06. Scopes and credential isolation¶

Errors are about what the model is told when a call fails. Scopes are about what authority the call carried when it ran. The most damaging successful call is one made under a credential broader than the operation required. This chapter builds scope binding so a single tool, a single tenant, and a single purpose are the boundaries of every credential.

A security engineer at a Bangalore healthcare-tech startup audits the agent platform six months after launch. The agent has twelve tools wired to different parts of the patient record system: read patient history, schedule appointment, send appointment reminder, update demographics, run lab order, attach document, and so on. The audit finds that all twelve tools use the same service account, which has been granted patient:* permission across the entire organisation. The service account was provisioned on day one because "we needed to ship". The agent was wired to use it everywhere because "we'd scope it down later". Two weeks before the audit, a prompt-injection attempt embedded in an uploaded lab report convinced the agent to fetch and email a different patient's history to an attacker-controlled address. The tool was read_patient_history. The credential was patient:*. The agent did exactly what it was authorised to do. The injection had a target because the credential offered one. With a credential scoped to the active patient's record, the same injection would have failed with PermissionError: out_of_scope — and the failure would have been actionable.

The point of this chapter is not that prompt injection is an unsolved problem (it is — see the security module). The point is that scopes are the single largest variable in how much damage any attack or accident can produce, and getting scopes right is mostly an engineering discipline that has been understood since the 1970s. It is the principle of least privilege, applied to a new kind of client.

What a scope is¶

A scope is the set of operations a credential authorises, expressed precisely enough that the contract layer can refuse calls outside it.

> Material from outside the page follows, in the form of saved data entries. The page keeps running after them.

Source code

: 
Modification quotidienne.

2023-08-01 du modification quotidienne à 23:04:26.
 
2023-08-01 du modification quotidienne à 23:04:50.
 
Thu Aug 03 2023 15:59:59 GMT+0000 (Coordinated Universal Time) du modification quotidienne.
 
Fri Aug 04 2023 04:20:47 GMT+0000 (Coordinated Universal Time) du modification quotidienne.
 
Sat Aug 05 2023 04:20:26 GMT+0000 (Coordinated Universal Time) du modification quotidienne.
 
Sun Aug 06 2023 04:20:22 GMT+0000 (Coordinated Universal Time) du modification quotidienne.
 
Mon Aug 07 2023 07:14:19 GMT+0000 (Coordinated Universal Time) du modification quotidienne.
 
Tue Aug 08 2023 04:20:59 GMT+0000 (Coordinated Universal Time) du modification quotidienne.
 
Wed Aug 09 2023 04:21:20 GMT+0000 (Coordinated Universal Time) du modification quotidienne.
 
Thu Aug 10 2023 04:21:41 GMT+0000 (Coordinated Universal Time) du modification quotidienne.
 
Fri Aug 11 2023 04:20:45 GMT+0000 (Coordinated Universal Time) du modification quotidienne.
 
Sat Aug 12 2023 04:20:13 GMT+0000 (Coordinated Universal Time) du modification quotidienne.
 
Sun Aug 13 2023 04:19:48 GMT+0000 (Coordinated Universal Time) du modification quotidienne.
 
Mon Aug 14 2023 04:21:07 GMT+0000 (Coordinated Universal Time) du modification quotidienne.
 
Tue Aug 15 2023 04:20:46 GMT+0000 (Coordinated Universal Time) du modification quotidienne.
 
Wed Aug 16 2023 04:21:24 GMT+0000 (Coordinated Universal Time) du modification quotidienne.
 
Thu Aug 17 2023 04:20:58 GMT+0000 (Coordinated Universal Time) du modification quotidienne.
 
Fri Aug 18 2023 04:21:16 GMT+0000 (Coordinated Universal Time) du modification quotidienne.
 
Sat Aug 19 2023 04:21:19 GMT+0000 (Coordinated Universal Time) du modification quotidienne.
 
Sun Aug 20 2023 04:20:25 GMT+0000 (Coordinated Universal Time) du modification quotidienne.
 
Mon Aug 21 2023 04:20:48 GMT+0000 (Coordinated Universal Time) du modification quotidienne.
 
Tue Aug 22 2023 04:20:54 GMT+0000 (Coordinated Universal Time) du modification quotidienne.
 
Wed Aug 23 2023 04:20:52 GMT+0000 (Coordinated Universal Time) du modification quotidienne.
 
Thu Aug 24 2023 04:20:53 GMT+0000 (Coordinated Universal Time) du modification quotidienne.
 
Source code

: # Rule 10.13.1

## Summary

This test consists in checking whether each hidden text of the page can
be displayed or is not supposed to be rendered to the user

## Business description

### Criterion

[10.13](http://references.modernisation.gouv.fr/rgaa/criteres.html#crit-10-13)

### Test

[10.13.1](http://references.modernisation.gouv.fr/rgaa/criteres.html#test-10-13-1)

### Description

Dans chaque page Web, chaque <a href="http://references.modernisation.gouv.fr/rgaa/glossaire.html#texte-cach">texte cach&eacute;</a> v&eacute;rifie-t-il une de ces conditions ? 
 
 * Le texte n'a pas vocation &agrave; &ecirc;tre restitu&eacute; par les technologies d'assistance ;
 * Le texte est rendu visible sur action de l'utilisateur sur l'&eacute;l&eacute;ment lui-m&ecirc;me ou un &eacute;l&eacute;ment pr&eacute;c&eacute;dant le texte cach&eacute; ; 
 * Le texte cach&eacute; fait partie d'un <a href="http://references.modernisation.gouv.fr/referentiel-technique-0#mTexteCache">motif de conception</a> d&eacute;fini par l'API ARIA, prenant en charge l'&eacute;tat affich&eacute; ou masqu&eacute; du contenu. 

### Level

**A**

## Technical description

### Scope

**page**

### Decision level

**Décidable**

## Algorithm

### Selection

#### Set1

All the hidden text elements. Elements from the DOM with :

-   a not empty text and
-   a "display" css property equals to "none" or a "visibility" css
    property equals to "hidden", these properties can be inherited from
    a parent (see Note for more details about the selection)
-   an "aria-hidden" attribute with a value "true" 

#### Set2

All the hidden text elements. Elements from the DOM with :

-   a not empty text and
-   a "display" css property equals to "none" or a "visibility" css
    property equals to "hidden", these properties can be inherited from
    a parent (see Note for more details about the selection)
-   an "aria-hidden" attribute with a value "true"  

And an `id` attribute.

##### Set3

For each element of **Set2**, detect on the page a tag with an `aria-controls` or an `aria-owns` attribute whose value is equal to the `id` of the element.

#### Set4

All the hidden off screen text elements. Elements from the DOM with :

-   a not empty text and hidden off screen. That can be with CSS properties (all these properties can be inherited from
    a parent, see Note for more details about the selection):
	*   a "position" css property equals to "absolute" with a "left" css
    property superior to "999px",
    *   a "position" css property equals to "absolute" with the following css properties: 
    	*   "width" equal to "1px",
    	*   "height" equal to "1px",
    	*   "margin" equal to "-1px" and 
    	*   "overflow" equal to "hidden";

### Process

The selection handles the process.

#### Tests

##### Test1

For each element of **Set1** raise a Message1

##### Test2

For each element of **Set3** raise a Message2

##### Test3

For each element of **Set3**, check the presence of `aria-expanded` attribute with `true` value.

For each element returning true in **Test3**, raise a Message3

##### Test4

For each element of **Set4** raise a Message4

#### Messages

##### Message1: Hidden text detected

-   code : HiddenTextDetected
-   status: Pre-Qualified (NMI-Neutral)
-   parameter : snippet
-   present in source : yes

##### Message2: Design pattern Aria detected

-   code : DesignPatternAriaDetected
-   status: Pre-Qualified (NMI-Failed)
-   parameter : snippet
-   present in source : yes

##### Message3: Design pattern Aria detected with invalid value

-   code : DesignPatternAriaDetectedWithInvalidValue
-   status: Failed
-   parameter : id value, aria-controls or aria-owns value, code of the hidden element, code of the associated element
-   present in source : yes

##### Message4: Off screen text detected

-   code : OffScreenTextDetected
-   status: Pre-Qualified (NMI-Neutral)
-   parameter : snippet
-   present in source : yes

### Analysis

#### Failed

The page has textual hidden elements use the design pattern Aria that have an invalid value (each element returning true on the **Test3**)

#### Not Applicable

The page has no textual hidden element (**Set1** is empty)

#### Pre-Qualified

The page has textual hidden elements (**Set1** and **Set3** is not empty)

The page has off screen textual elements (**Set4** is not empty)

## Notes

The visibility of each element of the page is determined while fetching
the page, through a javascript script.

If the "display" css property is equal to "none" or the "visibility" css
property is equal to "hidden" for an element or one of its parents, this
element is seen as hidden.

Three dimensions are present in every scope:

Capability — what verb-noun is permitted (payment:refund:write, customer:profile:read)
Tenant — whose data the credential applies to (acme-corp, patient_id=42)
Target constraint — optional further narrowing (destination allowlist, value cap, time window)

A correctly scoped credential answers every one of the dimensions explicitly. A god-key answers them as "any verb, any tenant, no constraint" — which is the failure mode this chapter is about.

The rule¶

One tool, one tenant, one purpose, one credential. No god-keys.

Unpack each clause:

One tool. The credential authorises the capability of exactly this tool. issue_refund carries payment:refund:write, not payment:*.
One tenant. The credential is bound to the tenant on whose behalf the agent is acting. Cross-tenant operations require explicit, audited tenant elevation.
One purpose. The credential is bound to the agent platform's purpose for this call (the conversation, the workflow step). It cannot be reused by a different call without a fresh issuance.
One credential. Two tools never share a credential. Sharing collapses the blast radius of the broader credential onto the narrower tool.
No god-keys. A credential that can do "everything in this system" must not exist in the agent platform's credential store. It can exist in the underlying system; the agent platform must not hold a reference to it.

A practical consequence: a tool's contract carries a required_scope field that names exactly the capability, and the contract layer resolves a credential for that scope at call time. The credential lives for the duration of the call. It is not cached on the model side, not exposed to the model in the tool description, and not reachable from a different tool's execution context.

How scopes are resolved at call time¶

The flow on every tool call:

1. Tool call arrives at contract layer with (tool_name, args, tenant_id, agent_identity).
2. Contract reads the tool's required_scope from the contract.
3. Scope resolver checks:
     - Is this agent_identity allowed to request this scope?
     - Is this tenant_id within the agent's authorised tenant list?
     - Are any additional constraints (destination allowlist, value cap) satisfied?
4. If yes, scope resolver issues a short-lived credential for
   (capability = required_scope, tenant = tenant_id, ttl = ~minutes).
5. Contract layer executes the downstream call with this credential.
6. Credential is discarded when the call returns.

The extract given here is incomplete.